Write only the number of lines in the records beneath that hold "mathcal".

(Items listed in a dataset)
---
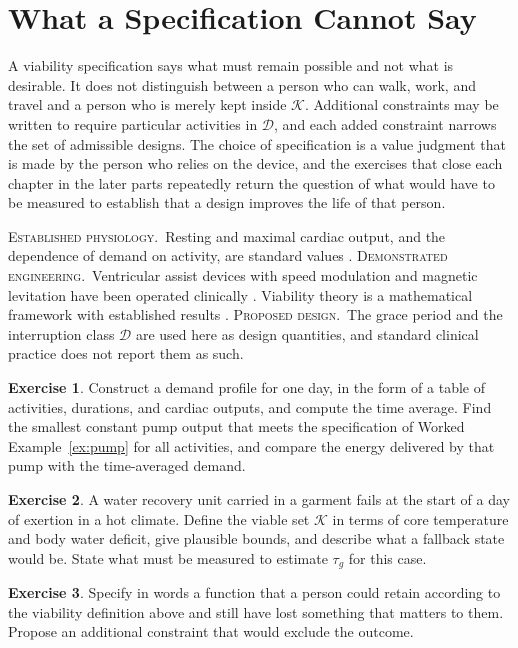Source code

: \documentclass[11pt,openany]{book}
\theoremstyle{definition}
\newtheorem{exercise}{Exercise}[chapter]
\theoremstyle{remark}
\newcommand{\est}{\textsc{Established physiology.}\ }
\newcommand{\dem}{\textsc{Demonstrated engineering.}\ }
\newcommand{\pro}{\textsc{Proposed design.}\ }
\newcommand{\Kset}{\mathcal{K}}
\newcommand{\Dset}{\mathcal{D}}
\begin{document}
\section{What a Specification Cannot Say}

A viability specification says what must remain possible and not what is desirable. It does not distinguish between a person who can walk, work, and travel and a person who is merely kept inside $\Kset$. Additional constraints may be written to require particular activities in $\Dset$, and each added constraint narrows the set of admissible designs. The choice of specification is a value judgment that is made by the person who relies on the device, and the exercises that close each chapter in the later parts repeatedly return the question of what would have to be measured to establish that a design improves the life of that person.

\begin{evidence}
\est Resting and maximal cardiac output, and the dependence of demand on activity, are standard values \cite{guyton2021}. \dem Ventricular assist devices with speed modulation and magnetic levitation have been operated clinically \cite{mehra2017}. Viability theory is a mathematical framework with established results \cite{aubin1991}. \pro The grace period and the interruption class $\Dset$ are used here as design quantities, and standard clinical practice does not report them as such.
\end{evidence}

\begin{exercise}
Construct a demand profile for one day, in the form of a table of activities, durations, and cardiac outputs, and compute the time average. Find the smallest constant pump output that meets the specification of Worked Example~\ref{ex:pump} for all activities, and compare the energy delivered by that pump with the time-averaged demand.
\end{exercise}

\begin{exercise}
A water recovery unit carried in a garment fails at the start of a day of exertion in a hot climate. Define the viable set $\Kset$ in terms of core temperature and body water deficit, give plausible bounds, and describe what a fallback state would be. State what must be measured to estimate $\tau_g$ for this case.
\end{exercise}

\begin{exercise}
Specify in words a function that a person could retain according to the viability definition above and still have lost something that matters to them. Propose an additional constraint that would exclude the outcome.
\end{exercise}
\end{document}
---
◆ TASK RESPONSE ◆
2